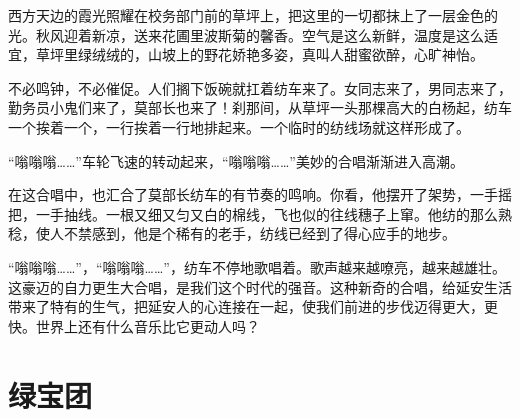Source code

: \documentclass[12pt,UTF-8,openany]{ctexbook}
\begin{document}
\begin{Large}
    西方天边的霞光照耀在校务部门前的草坪上，把这里的一切都抹上了一层金色的光。秋风迎着新凉，送来花圃里波斯菊的馨香。空气是这么新鲜，温度是这么适宜，草坪里绿绒绒的，山坡上的野花娇艳多姿，真叫人甜蜜欲醉，心旷神怡。
    
    不必鸣钟，不必催促。人们搁下饭碗就扛着纺车来了。女同志来了，男同志来了，勤务员小鬼们来了，莫部长也来了！刹那间，从草坪一头那棵高大的白杨起，纺车一个挨着一个，一行挨着一行地排起来。一个临时的纺线场就这样形成了。
    
    “嗡嗡嗡……”车轮飞速的转动起来，“嗡嗡嗡……”美妙的合唱渐渐进入高潮。
    
    在这合唱中，也汇合了莫部长纺车的有节奏的鸣响。你看，他摆开了架势，一手摇把，一手抽线。一根又细又匀又白的棉线，飞也似的往线穗子上窜。他纺的那么熟稔，使人不禁感到，他是个稀有的老手，纺线已经到了得心应手的地步。
    
    “嗡嗡嗡……”，“嗡嗡嗡……”，纺车不停地歌唱着。歌声越来越嘹亮，越来越雄壮。这豪迈的自力更生大合唱，是我们这个时代的强音。这种新奇的合唱，给延安生活带来了特有的生气，把延安人的心连接在一起，使我们前进的步伐迈得更大，更快。世界上还有什么音乐比它更动人吗？
    
\end{Large}

\chapter{绿宝团}
\end{document}
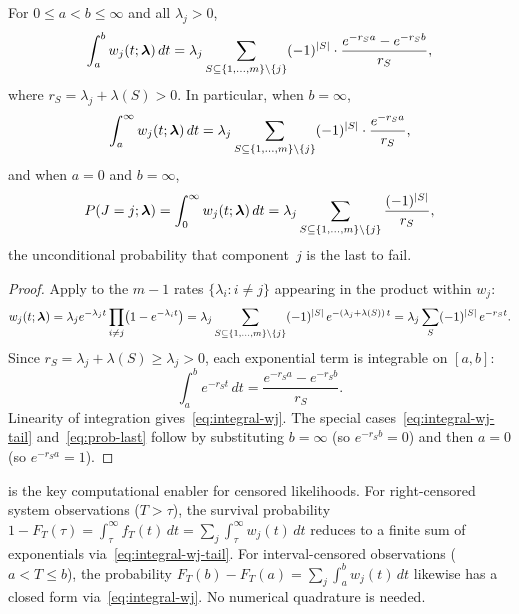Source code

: \begin{lemma}\label{lem:integral-wj}
  For $0 \leq a < b \leq \infty$ and all $\lambda_j > 0$,
  \begin{equation}\label{eq:integral-wj}
    \int_a^b w_j(t; \blam)\, dt
    = \lambda_j \sum_{S \subseteq \{1,\ldots,m\} \setminus \{j\}}
      (-1)^{|S|} \cdot
      \frac{e^{-r_S a} - e^{-r_S b}}{r_S},
  \end{equation}
  where $r_S = \lambda_j + \lambda(S) > 0$.
  In particular, when $b = \infty$,
  \begin{equation}\label{eq:integral-wj-tail}
    \int_a^\infty w_j(t; \blam)\, dt
    = \lambda_j \sum_{S \subseteq \{1,\ldots,m\} \setminus \{j\}}
      (-1)^{|S|} \cdot \frac{e^{-r_S a}}{r_S},
  \end{equation}
  and when $a = 0$ and $b = \infty$,
  \begin{equation}\label{eq:prob-last}
    P(J = j; \blam) = \int_0^\infty w_j(t; \blam)\, dt
    = \lambda_j \sum_{S \subseteq \{1,\ldots,m\} \setminus \{j\}}
      \frac{(-1)^{|S|}}{r_S},
  \end{equation}
  the unconditional probability that component~$j$ is the last to fail.
\end{lemma}

\begin{proof}
Apply  to the $m-1$ rates $\{\lambda_i : i \neq j\}$
appearing in the product within $w_j$:
\[
  w_j(t; \blam)
  = \lambda_j e^{-\lambda_j t} \prod_{i \neq j}
    \bigl(1 - e^{-\lambda_i t}\bigr)
  = \lambda_j \sum_{S \subseteq \{1,\ldots,m\} \setminus \{j\}}
    (-1)^{|S|}\, e^{-({\lambda_j + \lambda(S)})\, t}
  = \lambda_j \sum_S (-1)^{|S|}\, e^{-r_S t}.
\]
Since $r_S = \lambda_j + \lambda(S) \geq \lambda_j > 0$, each exponential
term is integrable on $[a, b]$:
\[
  \int_a^b e^{-r_S t}\, dt = \frac{e^{-r_S a} - e^{-r_S b}}{r_S}.
\]
Linearity of integration gives~\eqref{eq:integral-wj}.  The special
cases~\eqref{eq:integral-wj-tail} and~\eqref{eq:prob-last} follow by
substituting $b = \infty$ (so $e^{-r_S b} = 0$) and then $a = 0$
(so $e^{-r_S a} = 1$).
\end{proof}

\begin{remark}\label{rmk:integral-tractability}
 is the key computational enabler for censored
likelihoods.  For right-censored system observations ($T > \tau$), the
survival probability $1 - F_T(\tau) = \int_\tau^\infty f_T(t)\, dt =
\sum_j \int_\tau^\infty w_j(t)\, dt$ reduces to a finite sum of
exponentials via~\eqref{eq:integral-wj-tail}.  For interval-censored
observations ($a < T \leq b$), the probability
$F_T(b) - F_T(a) = \sum_j \int_a^b w_j(t)\, dt$ likewise has a closed
form via~\eqref{eq:integral-wj}.  No numerical quadrature is needed.
\end{remark}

□ □ □

> _Task description_
Find and copy every line in the entries above where the string "eqref" occurs.

> _Result_
Linearity of integration gives~\eqref{eq:integral-wj}.  The special
cases~\eqref{eq:integral-wj-tail} and~\eqref{eq:prob-last} follow by
exponentials via~\eqref{eq:integral-wj-tail}.  For interval-censored
form via~\eqref{eq:integral-wj}.  No numerical quadrature is needed.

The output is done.